They don't do good maintnance on web site - latest news are still from 2008. Well anyway I'll try to get a testdrive some time in Oct-Nov


----------



## IamIan (Mar 29, 2009)

Stunt Driver said:


> no luck on your link, but web site is up again.
> 
> They don't do good maintnance on web site - latest news are still from 2008. Well anyway I'll try to get a testdrive some time in Oct-Nov


The better place to go for Aptera updates is :

http://www.apteraforum.com/forumdisplay.php?f=11

And Aptera does have a Monthly newsletter if you want to sign up for it.


----------



## Stunt Driver (May 14, 2009)

Aptera - Fron wheel drive???

Movie posted on web site http://www.aptera.com/plugin.php
somewhere along minute 5 CEO sais it is a "front wheel drive". Or my english is playing tricks with me?
Otherwise - WTF?

ps Then later he says battery voltage is 300v, but brochure posted on web site says 370V. Is that guy new to aptera, or things aren't going good inside? October is here - last announcement said it will be selling now, but I can't find any news...


----------



## JRP3 (Mar 7, 2008)

I think they figured out a while back that driving the single rear wheel in the middle was not a great idea from a traction standpoint.


----------



## Stunt Driver (May 14, 2009)

More possible loans for Aptera!
http://earth2tech.com/2009/10/16/door-opens-for-aptera-3-wheelers-to-grab-doe-green-car-funds/
Still under quetsion, but at least qualifies for loans now. I see this as a win

Found the change on drive location now. Probably makes sence - since all the weight is in the front. It's just sad that so dramatic changes happen so late - it is a delay for schedule. ALso they have widened the door to make it easier to get in - not a small change!! There is so little information available on aptera - some people think it's a scam. Still no news on launch, last announcement from this summer - first production vehicle before end of 2009. So we'll see after NY party if this came life.


----------



## machinehead (Oct 15, 2009)

Hello! 

I am new here and being an avid motorcyclist, I just wanted to point out that the Aptera, being a 3 wheeler is considered a motorcycle.

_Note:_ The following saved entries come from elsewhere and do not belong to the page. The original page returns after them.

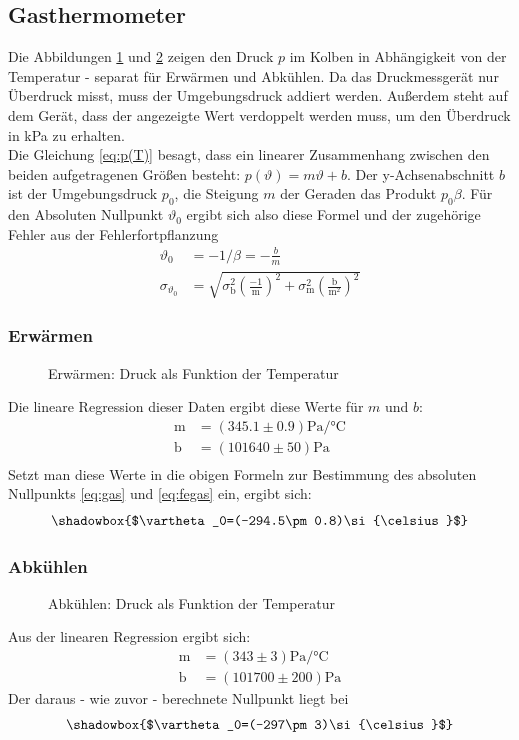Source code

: \documentclass[12pt,a4paper,titlepage,headinclude,bibtotoc]{scrartcl}
\begin{document}
\subsection{Gasthermometer}
Die Abbildungen \ref{fig:gas1} und \ref{fig:gas2} zeigen den Druck $p$ im Kolben in Abhängigkeit von der Temperatur - separat für Erwärmen und Abkühlen.
Da das Druckmessgerät nur Überdruck misst, muss der Umgebungsdruck addiert werden.
Außerdem steht auf dem Gerät, dass der angezeigte Wert verdoppelt werden muss, um den Überdruck in kPa zu erhalten.\\


Die Gleichung \eqref{eq:p(T)} besagt, dass ein linearer Zusammenhang  zwischen den beiden aufgetragenen Größen besteht:
$p(\vartheta)=m\vartheta+b$.
Der y-Achsenabschnitt $b$ ist der Umgebungsdruck $p_0$, die Steigung $m$ der Geraden das Produkt $p_0\beta$.
Für den Absoluten Nullpunkt $\vartheta_0$ ergibt sich also diese Formel und der zugehörige Fehler aus der Fehlerfortpflanzung
\begin{align}
	\vartheta_0&=-1/\beta=-\frac{b}{m}
	\label{eq:gas}\\
	\sigma_{\vartheta_0}&=\sqrt{\sigma_\text{b}^2\left(\frac{-1}{\text{m}}\right)^2+\sigma_\text{m}^2\left(\frac{\text{b}}{\text{m}^2}\right)^2}
	\label{eq:fegas}
\end{align}
 
\subsubsection{Erwärmen}
\label{sec:gas1}
\begin{figure}[!h]
\centering

\caption{Erwärmen: Druck als Funktion der Temperatur}
\label{fig:gas1}
\end{figure}
Die lineare Regression dieser Daten ergibt diese Werte für $m$ und $b$:
\begin{align*}
	\text{m} &= (345.1\pm0.9)\si{\pascal/\celsius}\\
	\text{b} &= (101640\pm50)\si{\pascal}\\
\end{align*}
Setzt man diese Werte in die obigen Formeln zur Bestimmung des absoluten Nullpunkts \eqref{eq:gas} und \eqref{eq:fegas} ein, ergibt sich:
$$\shadowbox{$\vartheta_0=(-294.5\pm0.8)\si{\celsius}$}$$

\subsubsection{Abkühlen}
\label{sec:gas2}
\begin{figure}[!h]
\centering

\caption{Abkühlen: Druck als Funktion der Temperatur}
\label{fig:gas2}
\end{figure}
Aus der linearen Regression ergibt sich:
\begin{align}
	\text{m} &= (343\pm3)\si{\pascal/\celsius}\\
	\text{b} &= (101700\pm200)\si{\pascal}
\end{align}
Der daraus - wie zuvor - berechnete Nullpunkt liegt bei
$$\shadowbox{$\vartheta_0=(-297\pm3)\si{\celsius}$}$$
\end{document}
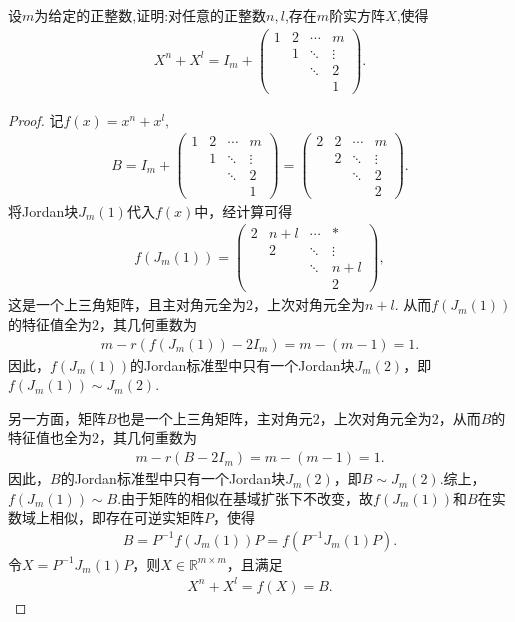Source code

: \documentclass[../../main.tex]{subfiles}
\begin{document}
\begin{example}
设$m$为给定的正整数,证明:对任意的正整数$n,l$,存在$m$阶实方阵$X$,使得
\begin{align*}
X^n + X^l = I_m + \begin{pmatrix}1 & 2 & \cdots & m\\ & 1 & \ddots & \vdots\\ & & \ddots & 2\\ & & & 1\end{pmatrix}.
\end{align*}
\end{example}
\begin{proof}
记$f(x) = x^n + x^l,$
\begin{align*}
B = I_m + \begin{pmatrix}1 & 2 & \cdots & m\\ & 1 & \ddots & \vdots\\ & & \ddots & 2\\ & & & 1\end{pmatrix} = \begin{pmatrix}2 & 2 & \cdots & m\\ & 2 & \ddots & \vdots\\ & & \ddots & 2\\ & & & 2\end{pmatrix}.
\end{align*}
将Jordan块$J_m(1)$代入$f(x)$中，经计算可得
\begin{align*}
f(J_m(1)) = \begin{pmatrix}2 & n+l & \cdots & *\\ & 2 & \ddots & \vdots\\ & & \ddots & n+l\\ & & & 2\end{pmatrix},
\end{align*}
这是一个上三角矩阵，且主对角元全为$2$，上次对角元全为$n+l$.
从而$f(J_m(1))$的特征值全为$2$，其几何重数为
\begin{align*}
m - r(f(J_m(1)) - 2I_m) = m - (m - 1) = 1.
\end{align*}
因此，$f(J_m(1))$的Jordan标准型中只有一个Jordan块$J_m(2)$，即$f(J_m(1)) \sim J_m(2)$.

另一方面，矩阵$B$也是一个上三角矩阵，主对角元$2$，上次对角元全为$2$，从而$B$的特征值也全为$2$，其几何重数为
\begin{align*}
m - r(B - 2I_m) = m - (m - 1) = 1.
\end{align*}
因此，$B$的Jordan标准型中只有一个Jordan块$J_m(2)$，即$B \sim J_m(2)$.综上，$f(J_m(1)) \sim B$.由于矩阵的相似在基域扩张下不改变，故$f(J_m(1))$和$B$在实数域上相似，即存在可逆实矩阵$P$，使得
\begin{align*}
B = P^{-1}f(J_m(1))P = f(P^{-1}J_m(1)P).
\end{align*}
令$X = P^{-1}J_m(1)P$，则$X \in \mathbb{R}^{m \times m}$，且满足
\begin{align*}
X^n + X^l = f(X) = B.
\end{align*}

\end{proof}
\end{document}
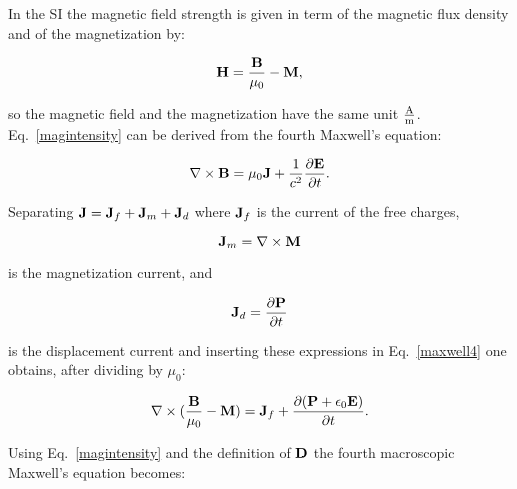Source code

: \documentclass[12pt,a4paper,twoside]{report}
\begin{document}
{In the SI the magnetic field strength is given in term of the
magnetic flux density and of the magnetization by:

\begin{tcolorbox}
\begin{equation}
{\bf H}={{\bf B} \over \mu_0} - {\bf M},
\label{magintensity}
\end{equation}
\end{tcolorbox}

so the magnetic field and the magnetization have the same
unit ${{\rm A} \over {\rm m}}$.\\
Eq.~\ref{magintensity} can be derived from the fourth Maxwell's equation:

\begin{tcolorbox}
\begin{equation}
\nabla \times {\bf B}= \mu_0 {\bf J} + {1\over c^2} {\partial {\bf E} \over
\partial t}.
\label{maxwell4}
\end{equation}
\end{tcolorbox}

Separating ${\bf J}={\bf J}_f + {\bf J}_m + {\bf J}_d$ where
${\bf J}_f$ is the current of the free charges, 

\begin{tcolorbox}
\begin{equation}
{\bf J}_m=\nabla \times {\bf M}
\end{equation}
\end{tcolorbox}

is the magnetization current, and

\begin{tcolorbox}
\begin{equation}
{\bf J}_d={\partial {\bf P} \over \partial t}
\end{equation}
\end{tcolorbox}

is the displacement current and inserting these expressions in 
Eq.~\ref{maxwell4} one obtains, after dividing by $\mu_0$:

\begin{tcolorbox}
\begin{equation}
\nabla \times ({{\bf B}\over \mu_0}-{\bf M})= {\bf J}_f + 
{\partial ({\bf P} + \epsilon_0 {\bf E} )\over
\partial t}.
\end{equation}
\end{tcolorbox}

Using Eq.~\ref{magintensity} and the definition of ${\bf D}$ the
fourth macroscopic Maxwell's equation becomes:

}
\end{document}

Being a motorcycle exempts the Aptera from automotive safety standards like airbags, thus reducing the cost.

I would buy on right this minute if it was for sale. I love motorcycles and even if it's a 3 wheeler, it would still be a Hoot to Drive.

Regards,
Machinehead


----------



## JRP3 (Mar 7, 2008)

Actually there is a push to make 3 wheelers pass similar standards as cars, so that exemption may not last.


----------



## machinehead (Oct 15, 2009)

That would be typical of the Bureaucrats. 

As a motorcycle, the insurance would be much cheaper and making it a true automobile would force the manufacturer to install more safety equipment like air bags and negate any cost savings.

In fact making it a true automobile would probably put Aptera out of business once and for all.

Yes, there is certain risk involved in any motorcycle not having seat belts or airbags, but I personally accept that risk as do millions of others.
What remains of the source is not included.